Table 1. Comparison of interfacial properties of different nanoparticles.

2.2. Surfactant Screening

The experiment investigated four types of surfactants: anionic surfactant sodium dodecyl sulfate (SDS), cationic surfactant cetyltrimethylammonium bromide (CTAB), nonionic surfactant alkylphenol polyoxyethylene ether (OP-10), and zwitterionic surfactant betaine (BS-12). Comprehensive evaluation was conducted by measuring critical micelle concentration (CMC), interfacial tension reduction capability, emulsification performance, and salt resistance. Under simulated formation water conditions (total salinity 15,000 mg/L), SDS is prone to salting out at high salinity, CTAB may undergo electrostatic adsorption with negatively charged SiO2 nanoparticles leading to system destabilization, and OP-10 has a CMC of 600 mg/L with good salt resistance and compatibility, while BS-12, although having excellent performance, has high costs unfavorable for field application [17].
Further testing of interfacial tension and contact angle changes of OP-10 solutions at different mass concentrations showed that when the OP-10 mass concentration is 1500 mg/L, interfacial tension decreases to 0.3 mN/m and contact angle decreases to 38°. Considering economy and environmental friendliness, 1500 mg/L was selected as the base concentration for subsequent compounding experiments. As a nonionic surfactant, OP-10 does not undergo strong electrostatic interactions with SiO2 nanoparticles, and can enhance nanoparticle dispersion stability through steric hindrance effects. Furthermore, the polyoxyethylene chains of OP-10 can form hydrogen bonds with silanol groups (Si-OH) on SiO2 nanoparticle surfaces, providing additional stabilization beyond simple steric effects. This hydrogen bonding interaction, combined with van der Waals forces between the hydrophobic alkyl chains and partially hydrophobic regions of the nanoparticle surface, contributes to the strong adsorption affinity of OP-10 on SiO2 surfaces. Meanwhile, its good wettability reversal capability and interfacial activity can form synergistic effects with nanoparticles.

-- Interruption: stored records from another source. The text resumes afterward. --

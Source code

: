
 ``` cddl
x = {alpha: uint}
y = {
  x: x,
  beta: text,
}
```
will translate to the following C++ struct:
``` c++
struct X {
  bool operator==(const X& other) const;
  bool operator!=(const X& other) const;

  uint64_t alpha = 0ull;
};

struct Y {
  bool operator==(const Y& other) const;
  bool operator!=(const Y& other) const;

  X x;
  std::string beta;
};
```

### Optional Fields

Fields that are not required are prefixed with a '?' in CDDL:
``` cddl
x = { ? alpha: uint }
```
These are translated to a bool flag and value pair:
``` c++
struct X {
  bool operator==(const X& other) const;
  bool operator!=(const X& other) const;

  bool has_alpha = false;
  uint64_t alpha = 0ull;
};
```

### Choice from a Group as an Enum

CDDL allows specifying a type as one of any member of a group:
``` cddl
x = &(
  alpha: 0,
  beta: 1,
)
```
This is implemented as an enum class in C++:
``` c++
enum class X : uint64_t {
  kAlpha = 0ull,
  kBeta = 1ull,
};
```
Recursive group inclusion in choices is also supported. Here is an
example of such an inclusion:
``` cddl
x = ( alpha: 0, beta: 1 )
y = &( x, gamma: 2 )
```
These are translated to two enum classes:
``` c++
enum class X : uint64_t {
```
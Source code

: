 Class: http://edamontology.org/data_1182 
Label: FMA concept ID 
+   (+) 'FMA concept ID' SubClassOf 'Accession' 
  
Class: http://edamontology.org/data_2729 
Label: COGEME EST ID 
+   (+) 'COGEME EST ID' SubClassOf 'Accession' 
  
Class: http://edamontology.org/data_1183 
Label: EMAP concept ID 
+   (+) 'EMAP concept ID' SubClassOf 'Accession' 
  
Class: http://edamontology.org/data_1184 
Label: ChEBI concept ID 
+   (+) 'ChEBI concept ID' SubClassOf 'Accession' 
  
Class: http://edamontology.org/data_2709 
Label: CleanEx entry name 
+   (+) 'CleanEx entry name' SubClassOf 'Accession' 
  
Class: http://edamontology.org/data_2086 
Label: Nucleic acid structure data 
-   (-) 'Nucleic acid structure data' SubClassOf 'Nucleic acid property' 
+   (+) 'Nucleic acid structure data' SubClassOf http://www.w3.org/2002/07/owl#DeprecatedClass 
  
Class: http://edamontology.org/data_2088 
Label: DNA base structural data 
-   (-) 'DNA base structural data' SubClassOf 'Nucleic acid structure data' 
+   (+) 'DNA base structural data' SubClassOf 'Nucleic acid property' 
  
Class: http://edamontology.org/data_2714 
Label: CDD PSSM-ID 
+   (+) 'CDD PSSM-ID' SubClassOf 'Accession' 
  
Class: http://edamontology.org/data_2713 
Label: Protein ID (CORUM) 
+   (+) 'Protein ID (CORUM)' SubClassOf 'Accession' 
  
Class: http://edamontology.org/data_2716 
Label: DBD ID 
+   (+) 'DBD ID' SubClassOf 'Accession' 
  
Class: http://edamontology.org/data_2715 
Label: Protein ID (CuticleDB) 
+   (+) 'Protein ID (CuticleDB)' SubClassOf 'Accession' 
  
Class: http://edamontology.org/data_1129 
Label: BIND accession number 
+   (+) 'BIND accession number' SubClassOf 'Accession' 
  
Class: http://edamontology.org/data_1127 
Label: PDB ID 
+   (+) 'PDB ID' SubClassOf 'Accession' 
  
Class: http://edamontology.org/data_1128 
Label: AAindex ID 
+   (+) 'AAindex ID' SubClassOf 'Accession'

2.3. Formulation Optimization of Composite System

To determine the optimal compounding ratio of SiO2 nanoparticles and OP-10 surfactant, composite system formulations with different ratios were designed. The total mass concentration was fixed at 2500 mg/L while changing the mass ratio of the two components. Interfacial tension, contact angle, dispersion stability, and oil displacement efficiency of the composite system were systematically tested. Table 2 shows the interfacial performance parameters of the composite system at different ratios. When the mass ratio of nanoparticles to surfactant is 3:2 (i.e., nanoparticles 1500 mg/L, surfactant 1000 mg/L), the composite system exhibits optimal comprehensive performance, with interfacial tension reduced to 0.005 mN/m, reaching ultra-low interfacial tension level, and contact angle of 42°, achieving effective transformation from oil-wet to water-wet.
Table 2. Interfacial properties of composite systems at different ratios.
Through Zeta potential testing, it was found that the absolute value of Zeta potential of the composite system with 3:2 ratio reaches −45 mV, higher than the −38 mV when using nanoparticles alone, indicating that surfactant molecule adsorption on nanoparticle surfaces enhances the electrostatic stability of the system. Through dynamic light scattering (DLS) testing of particle size distribution, the average hydrated particle size of nanoparticles in the composite system is 35 nm, significantly smaller than the agglomerate particle size when dispersed alone, confirming the dispersing effect of surfactants on nanoparticles. TEM images of the composite system (Figure S2 in Supplementary Materials) show well-dispersed nanoparticles with surfactant corona layers visible around individual particles, confirming successful surface modification. Stability experiments show that the composite system with 3:2 ratio exhibits no significant settling or stratification after standing at room temperature for 30 days, while nanoparticle dispersion alone begins to settle after 7 days. The addition of surfactants significantly improves nanoparticle dispersion stability through dual mechanisms of steric hindrance and charge repulsion. To quantify the adsorption behavior of OP-10 on SiO2 nanoparticle surfaces, adsorption isotherm experiments were conducted at 25 °C and 70 °C (Figure S3 in Supplementary Materials). The adsorption data were fitted to the Langmuir isotherm model:
Γ   =   Γ max · K · C / ( 1   +   K · C )
where Γ is the surface excess concentration (mg/m2), Γmax is the maximum adsorption capacity, K is the Langmuir equilibrium constant (L/mg), and C is the equilibrium surfactant concentration (mg/L). At 70 °C, the fitted parameters were Γmax = 2.35 mg/m2 and K = 0.0028 L/mg, indicating monolayer adsorption with moderate binding affinity. The relatively high Γmax value suggests effective surface coverage, which is essential for steric stabilization and hydrogen bonding interactions.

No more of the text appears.